Print the line that has "TODO(@magicsong)" in it, then every remaining line of the data, exactly and without anything extra.
··· Records provided
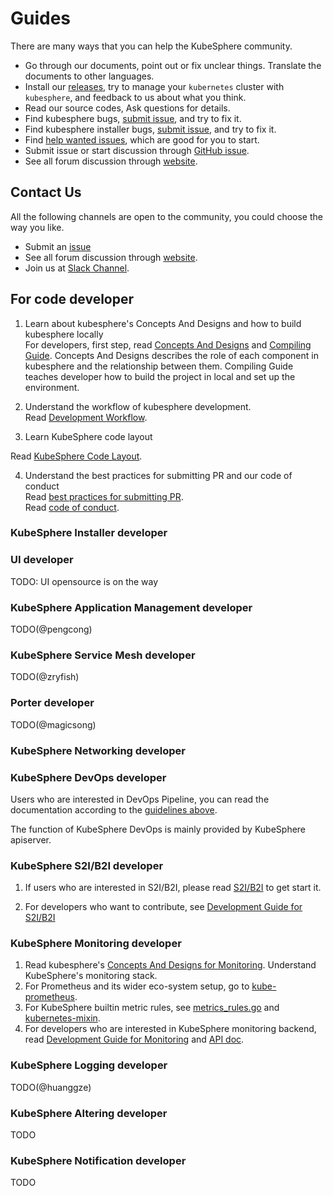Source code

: # Guides
There are many ways that you can help the KubeSphere community.

- Go through our documents, point out or fix unclear things. Translate the documents to other languages.
- Install our [releases](https://kubesphere.io/en/install), try to manage your `kubernetes` cluster with `kubesphere`, and feedback to us about 
what you think.
- Read our source codes, Ask questions for details.
- Find kubesphere bugs, [submit issue](https://github.com/kubesphere/kubesphere/issues), and try to fix it.
- Find kubesphere installer bugs, [submit issue](https://github.com/kubesphere/ks-installer/issues), and try to fix it.
- Find [help wanted issues](https://github.com/kubesphere/kubesphere/issues?q=is%3Aopen+is%3Aissue+label%3A%22help+wanted%22),
which are good for you to start.
- Submit issue or start discussion through [GitHub issue](https://github.com/kubesphere/kubesphere/issues/new).
- See all forum discussion through [website](https://kubesphere.io/forum/).

## Contact Us
All the following channels are open to the community, you could choose the way you like.
* Submit an [issue](https://github.com/kubesphere/kubesphere/issues)
* See all forum discussion through [website](https://kubesphere.io/forum/).
* Join us at [Slack Channel](https://join.slack.com/t/kubesphere/shared_invite/enQtNTE3MDIxNzUxNzQ0LTZkNTdkYWNiYTVkMTM5ZThhODY1MjAyZmVlYWEwZmQ3ODQ1NmM1MGVkNWEzZTRhNzk0MzM5MmY4NDc3ZWVhMjE).

## For code developer

1. Learn about kubesphere's Concepts And Designs and how to build kubesphere locally  
For developers, first step, read [Concepts And Designs](../concepts-and-designs/README.md) and [Compiling Guide](How-to-build.md). 
Concepts And Designs describes the role of each component in kubesphere and the relationship between them.
Compiling Guide teaches developer how to build the project in local and set up the environment.

2. Understand the workflow of kubesphere development.  
Read [Development Workflow](Development-workflow.md).

3. Learn KubeSphere code layout

Read [KubeSphere Code Layout](Kubesphere-code-layout.md).

4. Understand the best practices for submitting PR and our code of conduct  
Read [best practices for submitting PR](pull-requests.md).  
Read [code of conduct](code-of-conduct.md).


### KubeSphere Installer developer

### UI developer

TODO: UI opensource is on the way

### KubeSphere Application Management developer

TODO(@pengcong)

### KubeSphere Service Mesh developer

TODO(@zryfish)

### Porter developer

TODO(@magicsong)

### KubeSphere Networking developer

### KubeSphere DevOps developer

Users who are interested in DevOps Pipeline, you can read the documentation according to the [guidelines above](README.md#for-code-developer).

The function of KubeSphere DevOps is mainly provided by KubeSphere apiserver.

### KubeSphere S2I/B2I developer

1. If users who are interested in S2I/B2I, please read [S2I/B2I](https://github.com/kubesphere/s2ioperator#source-to-image-operator) to get start it.

2. For developers who want to contribute, see [Development Guide for S2I/B2I](https://github.com/kubesphere/s2ioperator/blob/master/docs/DEVELOPMENT.md)

### KubeSphere Monitoring developer

1. Read kubesphere's [Concepts And Designs for Monitoring](../concepts-and-designs/kubesphere-monitoring.md). Understand KubeSphere's monitoring stack.
2. For Prometheus and its wider eco-system setup, go to [kube-prometheus](https://github.com/kubesphere/prometheus-operator/tree/ks-v0.27.0/contrib/kube-prometheus).
3. For KubeSphere builtin metric rules, see [metrics_rules.go](https://github.com/kubesphere/kubesphere/blob/master/pkg/models/metrics/metrics_rules.go) and [kubernetes-mixin](https://github.com/kubesphere/kubernetes-mixin/blob/ks-v0.27.0/rules/rules.libsonnet).
4. For developers who are interested in KubeSphere monitoring backend, read [Development Guide for Monitoring](kubesphere-monitoring-development-guide.md) and [API doc](https://kubesphere.com.cn/docs/v2.1/api/kubesphere#tag/Cluster-Metrics).

### KubeSphere Logging developer

TODO(@huanggze)

### KubeSphere Altering developer

TODO

### KubeSphere Notification developer

TODO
······
**Written solution**
TODO(@magicsong)

### KubeSphere Networking developer

### KubeSphere DevOps developer

Users who are interested in DevOps Pipeline, you can read the documentation according to the [guidelines above](README.md#for-code-developer).

The function of KubeSphere DevOps is mainly provided by KubeSphere apiserver.

### KubeSphere S2I/B2I developer

1. If users who are interested in S2I/B2I, please read [S2I/B2I](https://github.com/kubesphere/s2ioperator#source-to-image-operator) to get start it.

2. For developers who want to contribute, see [Development Guide for S2I/B2I](https://github.com/kubesphere/s2ioperator/blob/master/docs/DEVELOPMENT.md)

### KubeSphere Monitoring developer

1. Read kubesphere's [Concepts And Designs for Monitoring](../concepts-and-designs/kubesphere-monitoring.md). Understand KubeSphere's monitoring stack.
2. For Prometheus and its wider eco-system setup, go to [kube-prometheus](https://github.com/kubesphere/prometheus-operator/tree/ks-v0.27.0/contrib/kube-prometheus).
3. For KubeSphere builtin metric rules, see [metrics_rules.go](https://github.com/kubesphere/kubesphere/blob/master/pkg/models/metrics/metrics_rules.go) and [kubernetes-mixin](https://github.com/kubesphere/kubernetes-mixin/blob/ks-v0.27.0/rules/rules.libsonnet).
4. For developers who are interested in KubeSphere monitoring backend, read [Development Guide for Monitoring](kubesphere-monitoring-development-guide.md) and [API doc](https://kubesphere.com.cn/docs/v2.1/api/kubesphere#tag/Cluster-Metrics).

### KubeSphere Logging developer

TODO(@huanggze)

### KubeSphere Altering developer

TODO

### KubeSphere Notification developer

TODO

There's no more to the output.